Quick Review: Final Girls by Riley Sager

Final Girls by Riley Sager

I’ve been reading a lot of thrillers and murder mysteries, especially Harry Bosch and Lisbeth Salander, lately and picked this novel up a while ago when replenishing my unread book pile. I should’ve been warned away by the comparison to Gone Girl on the cover. I had no empathy for the characters in that book. So little that I read maybe a chapter before moving on to another book.

The same thing with Final Girls. I just don’t care what happens. I’m half way through and dropping it. Since the original murderer died, then the current murderer can only be one of two characters. There just aren’t that many characters in the story. … I skipped to the end and I was right. One of two characters.

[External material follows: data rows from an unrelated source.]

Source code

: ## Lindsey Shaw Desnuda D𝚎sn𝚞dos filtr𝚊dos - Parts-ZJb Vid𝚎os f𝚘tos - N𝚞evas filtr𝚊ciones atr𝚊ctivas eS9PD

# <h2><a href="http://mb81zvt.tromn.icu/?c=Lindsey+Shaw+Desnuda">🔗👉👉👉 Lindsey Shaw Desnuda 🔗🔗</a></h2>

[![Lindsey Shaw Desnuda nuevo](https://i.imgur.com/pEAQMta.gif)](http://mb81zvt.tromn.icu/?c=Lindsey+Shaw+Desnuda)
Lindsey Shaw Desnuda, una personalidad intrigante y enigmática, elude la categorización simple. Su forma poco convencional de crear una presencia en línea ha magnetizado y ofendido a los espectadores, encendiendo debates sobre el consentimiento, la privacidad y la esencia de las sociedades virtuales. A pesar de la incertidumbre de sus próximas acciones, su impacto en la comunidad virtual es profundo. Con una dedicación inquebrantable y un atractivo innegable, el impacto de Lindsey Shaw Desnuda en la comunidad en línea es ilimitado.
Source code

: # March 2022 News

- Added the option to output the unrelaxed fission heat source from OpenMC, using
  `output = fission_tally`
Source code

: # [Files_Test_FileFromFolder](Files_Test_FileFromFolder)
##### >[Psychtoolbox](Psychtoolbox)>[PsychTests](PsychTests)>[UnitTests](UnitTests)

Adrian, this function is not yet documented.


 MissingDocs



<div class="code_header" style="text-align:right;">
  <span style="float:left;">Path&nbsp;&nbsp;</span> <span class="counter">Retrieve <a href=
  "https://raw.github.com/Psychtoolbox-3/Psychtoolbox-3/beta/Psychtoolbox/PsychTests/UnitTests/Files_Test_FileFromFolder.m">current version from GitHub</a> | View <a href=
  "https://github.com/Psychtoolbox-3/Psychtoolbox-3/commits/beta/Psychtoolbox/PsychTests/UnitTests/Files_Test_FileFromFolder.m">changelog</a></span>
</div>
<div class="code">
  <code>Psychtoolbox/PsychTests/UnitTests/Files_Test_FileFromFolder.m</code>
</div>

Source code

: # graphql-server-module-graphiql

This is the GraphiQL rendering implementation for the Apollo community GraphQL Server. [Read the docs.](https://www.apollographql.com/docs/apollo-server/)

I guess the book didn’t hook me. I did not race through to find out what happens next. I was never surprised or shocked. And one of the murdered character’s stupidity just irked me.

That’s a no for me. Donating to the library.

Sunday Movie Reviews

After two hectic weeks, I had a chance to chill on Sunday afternoon. Since I’m not allowed to watch the Pats play—as that might jinx them somehow—I cuddled up with my laptop to watch a free movie through Amazon Prime. (Just kidding about jinxing the Pats. I’m not a sports person and the husband yells at the TV sometimes and that ain’t fun.)

First movie choice: Holiday Engagement. The premise wasn’t very original but I thought a light, romantic comedy could be fun for my tired body and fried brain. Ugh. I didn’t last 20 minutes before I killed it. Story lines are used over and over again in fiction. Look at how many times Cinderella has been done, and people still enjoy the story. This was just horrible. Uninspired. Boring. Predictable. Flat, stereotypical characters. No chemistry between the romantic leads. And completely offensive to me as a woman. I paused the movie at one point to check when it had been made. 2011? Really? More like 1950’s attitudes. Oh, darling, you don’t need a job. Once we’re married, you can run charity events and save the puppies of the world. 0 out of 5 stars.

Second movie: The Big Sick. I watch most movies with the husband and that means thrillers, action-adventure, sci-fi or anything that loud and moves fast. So when I watch a movie alone, I usually choose a romance, something thoughtful, a light comedy or something offbeat. Something he wouldn’t normally watch. The Big Sick had all of these elements. A little offbeat, some comedy, some romance and it made me think. I like how grounded in everyday life it was and still managed to have emotional weight. And I appreciated the glimpse into another culture and the adaptation to American life. 4 out of 5 stars.